Taking the line with "### SNP Panel 2: additional neutral SNPs" as the first and the line with "1. 8K neutral" as the last, set down exactly every line in that range from the entries below, and no more.

Data provided Block Start

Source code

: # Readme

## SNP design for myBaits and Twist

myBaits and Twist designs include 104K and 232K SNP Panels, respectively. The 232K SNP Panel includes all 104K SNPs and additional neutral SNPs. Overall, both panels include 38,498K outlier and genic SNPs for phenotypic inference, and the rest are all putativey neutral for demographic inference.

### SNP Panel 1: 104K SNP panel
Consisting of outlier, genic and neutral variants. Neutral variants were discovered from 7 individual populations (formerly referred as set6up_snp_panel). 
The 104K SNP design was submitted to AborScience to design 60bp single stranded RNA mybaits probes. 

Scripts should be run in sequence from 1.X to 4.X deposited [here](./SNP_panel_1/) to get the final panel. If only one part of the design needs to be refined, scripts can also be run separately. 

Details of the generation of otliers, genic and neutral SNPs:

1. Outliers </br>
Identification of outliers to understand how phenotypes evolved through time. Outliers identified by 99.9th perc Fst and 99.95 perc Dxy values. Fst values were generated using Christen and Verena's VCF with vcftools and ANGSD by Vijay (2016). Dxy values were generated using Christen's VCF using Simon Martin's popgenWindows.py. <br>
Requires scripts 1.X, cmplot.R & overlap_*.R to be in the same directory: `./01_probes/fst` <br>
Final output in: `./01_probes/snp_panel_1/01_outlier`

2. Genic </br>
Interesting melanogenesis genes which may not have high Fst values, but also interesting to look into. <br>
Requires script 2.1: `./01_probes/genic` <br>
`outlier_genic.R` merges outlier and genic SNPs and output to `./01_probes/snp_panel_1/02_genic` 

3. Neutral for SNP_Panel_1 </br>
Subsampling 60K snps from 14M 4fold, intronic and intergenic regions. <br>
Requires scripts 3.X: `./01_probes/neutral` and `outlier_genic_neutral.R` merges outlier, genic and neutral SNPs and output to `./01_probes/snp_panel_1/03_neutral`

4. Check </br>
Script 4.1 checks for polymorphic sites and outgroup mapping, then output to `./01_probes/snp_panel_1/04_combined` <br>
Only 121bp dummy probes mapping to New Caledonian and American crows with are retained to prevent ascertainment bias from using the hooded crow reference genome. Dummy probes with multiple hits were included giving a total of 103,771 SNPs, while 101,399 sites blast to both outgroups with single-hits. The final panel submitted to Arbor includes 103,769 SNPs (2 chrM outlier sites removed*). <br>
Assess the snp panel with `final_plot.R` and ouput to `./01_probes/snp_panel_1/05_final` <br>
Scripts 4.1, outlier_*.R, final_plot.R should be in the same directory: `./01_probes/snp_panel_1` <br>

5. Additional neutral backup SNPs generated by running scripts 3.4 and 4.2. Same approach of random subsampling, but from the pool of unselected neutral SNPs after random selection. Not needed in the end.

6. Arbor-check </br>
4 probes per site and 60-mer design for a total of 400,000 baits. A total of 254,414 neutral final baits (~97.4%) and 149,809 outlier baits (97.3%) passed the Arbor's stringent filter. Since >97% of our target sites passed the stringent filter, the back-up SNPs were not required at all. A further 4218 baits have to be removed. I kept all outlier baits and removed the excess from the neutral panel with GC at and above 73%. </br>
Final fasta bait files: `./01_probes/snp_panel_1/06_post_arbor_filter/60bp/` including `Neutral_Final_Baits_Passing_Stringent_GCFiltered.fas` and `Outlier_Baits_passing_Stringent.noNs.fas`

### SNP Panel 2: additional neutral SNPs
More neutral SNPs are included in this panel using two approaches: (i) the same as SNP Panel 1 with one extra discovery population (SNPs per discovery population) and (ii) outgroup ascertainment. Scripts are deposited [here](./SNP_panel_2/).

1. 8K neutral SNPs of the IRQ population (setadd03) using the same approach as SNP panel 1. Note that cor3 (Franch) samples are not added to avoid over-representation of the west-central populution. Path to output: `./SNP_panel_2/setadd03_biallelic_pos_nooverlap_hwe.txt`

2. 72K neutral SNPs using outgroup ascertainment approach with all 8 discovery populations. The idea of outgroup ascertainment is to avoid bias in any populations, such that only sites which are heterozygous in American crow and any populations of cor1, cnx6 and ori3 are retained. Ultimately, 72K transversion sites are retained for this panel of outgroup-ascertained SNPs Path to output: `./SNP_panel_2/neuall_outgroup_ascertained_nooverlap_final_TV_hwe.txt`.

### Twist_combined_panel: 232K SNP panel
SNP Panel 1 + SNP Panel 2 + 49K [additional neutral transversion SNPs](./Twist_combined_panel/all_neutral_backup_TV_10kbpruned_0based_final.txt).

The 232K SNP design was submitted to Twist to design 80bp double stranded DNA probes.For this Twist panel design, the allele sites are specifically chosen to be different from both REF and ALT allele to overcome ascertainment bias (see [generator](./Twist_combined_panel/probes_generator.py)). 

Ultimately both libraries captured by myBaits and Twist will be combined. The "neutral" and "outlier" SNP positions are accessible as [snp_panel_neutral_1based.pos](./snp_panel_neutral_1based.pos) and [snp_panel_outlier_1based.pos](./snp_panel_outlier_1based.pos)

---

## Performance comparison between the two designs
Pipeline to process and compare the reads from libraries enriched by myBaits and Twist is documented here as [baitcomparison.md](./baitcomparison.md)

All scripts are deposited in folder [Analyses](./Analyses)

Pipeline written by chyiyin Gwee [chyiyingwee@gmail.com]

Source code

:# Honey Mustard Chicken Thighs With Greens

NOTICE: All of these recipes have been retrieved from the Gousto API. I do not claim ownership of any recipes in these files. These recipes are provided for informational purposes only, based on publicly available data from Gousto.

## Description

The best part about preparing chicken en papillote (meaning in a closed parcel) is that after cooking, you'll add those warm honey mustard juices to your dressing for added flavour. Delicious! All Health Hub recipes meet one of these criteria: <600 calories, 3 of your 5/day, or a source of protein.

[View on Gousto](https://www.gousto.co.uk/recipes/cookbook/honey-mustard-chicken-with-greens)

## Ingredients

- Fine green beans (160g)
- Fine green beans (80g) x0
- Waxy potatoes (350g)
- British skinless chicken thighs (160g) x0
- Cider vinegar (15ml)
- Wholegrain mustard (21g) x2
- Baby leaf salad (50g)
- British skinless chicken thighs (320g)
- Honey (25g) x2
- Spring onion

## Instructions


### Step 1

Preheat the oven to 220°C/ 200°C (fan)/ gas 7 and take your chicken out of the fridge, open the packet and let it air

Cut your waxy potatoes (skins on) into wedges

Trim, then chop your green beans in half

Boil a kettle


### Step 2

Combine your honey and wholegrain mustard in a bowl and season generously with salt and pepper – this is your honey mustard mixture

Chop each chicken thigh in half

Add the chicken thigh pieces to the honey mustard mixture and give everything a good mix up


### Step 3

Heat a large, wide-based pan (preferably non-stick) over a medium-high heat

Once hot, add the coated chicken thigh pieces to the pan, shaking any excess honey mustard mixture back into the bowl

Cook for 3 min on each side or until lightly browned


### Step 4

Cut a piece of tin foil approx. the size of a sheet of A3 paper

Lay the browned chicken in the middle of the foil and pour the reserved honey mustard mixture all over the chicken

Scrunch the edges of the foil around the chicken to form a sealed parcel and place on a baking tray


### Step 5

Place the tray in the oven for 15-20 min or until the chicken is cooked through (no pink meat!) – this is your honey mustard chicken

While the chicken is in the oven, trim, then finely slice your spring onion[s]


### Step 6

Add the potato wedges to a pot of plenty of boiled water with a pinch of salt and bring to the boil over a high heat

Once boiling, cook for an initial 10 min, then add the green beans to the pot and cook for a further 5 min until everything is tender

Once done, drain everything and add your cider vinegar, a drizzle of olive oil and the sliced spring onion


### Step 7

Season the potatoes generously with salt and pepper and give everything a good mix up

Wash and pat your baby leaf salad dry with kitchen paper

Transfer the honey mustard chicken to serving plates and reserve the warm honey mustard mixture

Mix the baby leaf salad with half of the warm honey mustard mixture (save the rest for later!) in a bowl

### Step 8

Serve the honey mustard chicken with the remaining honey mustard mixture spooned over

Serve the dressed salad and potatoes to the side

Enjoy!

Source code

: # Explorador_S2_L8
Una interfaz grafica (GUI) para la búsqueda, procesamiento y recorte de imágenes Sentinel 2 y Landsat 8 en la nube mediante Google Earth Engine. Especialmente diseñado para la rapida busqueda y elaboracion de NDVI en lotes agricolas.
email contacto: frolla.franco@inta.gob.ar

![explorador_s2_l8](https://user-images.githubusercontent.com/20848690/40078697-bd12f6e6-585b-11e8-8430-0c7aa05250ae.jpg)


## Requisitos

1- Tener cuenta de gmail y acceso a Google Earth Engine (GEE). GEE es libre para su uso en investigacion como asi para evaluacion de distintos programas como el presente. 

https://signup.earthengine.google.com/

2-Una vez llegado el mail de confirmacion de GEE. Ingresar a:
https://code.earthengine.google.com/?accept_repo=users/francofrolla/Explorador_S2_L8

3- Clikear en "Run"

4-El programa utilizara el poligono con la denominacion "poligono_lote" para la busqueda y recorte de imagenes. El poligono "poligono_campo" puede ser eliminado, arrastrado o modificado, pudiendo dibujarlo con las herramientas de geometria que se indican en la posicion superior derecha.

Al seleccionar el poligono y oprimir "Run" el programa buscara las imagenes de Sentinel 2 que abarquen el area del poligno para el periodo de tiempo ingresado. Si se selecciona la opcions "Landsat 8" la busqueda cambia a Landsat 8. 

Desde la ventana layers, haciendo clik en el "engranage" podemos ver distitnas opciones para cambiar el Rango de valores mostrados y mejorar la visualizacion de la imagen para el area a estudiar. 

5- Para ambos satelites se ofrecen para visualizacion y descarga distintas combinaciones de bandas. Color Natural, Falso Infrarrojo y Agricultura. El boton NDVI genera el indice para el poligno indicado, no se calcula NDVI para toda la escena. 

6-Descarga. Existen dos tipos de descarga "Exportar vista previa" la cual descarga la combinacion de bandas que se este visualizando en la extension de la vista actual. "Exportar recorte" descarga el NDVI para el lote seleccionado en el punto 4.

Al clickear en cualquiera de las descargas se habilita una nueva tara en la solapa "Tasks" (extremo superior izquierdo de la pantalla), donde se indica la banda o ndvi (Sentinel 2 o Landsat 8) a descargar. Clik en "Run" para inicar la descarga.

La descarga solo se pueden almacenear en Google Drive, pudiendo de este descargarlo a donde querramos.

Data provided Block End

- **Written answer**
### SNP Panel 2: additional neutral SNPs
More neutral SNPs are included in this panel using two approaches: (i) the same as SNP Panel 1 with one extra discovery population (SNPs per discovery population) and (ii) outgroup ascertainment. Scripts are deposited [here](./SNP_panel_2/).

1. 8K neutral SNPs of the IRQ population (setadd03) using the same approach as SNP panel 1. Note that cor3 (Franch) samples are not added to avoid over-representation of the west-central populution. Path to output: `./SNP_panel_2/setadd03_biallelic_pos_nooverlap_hwe.txt`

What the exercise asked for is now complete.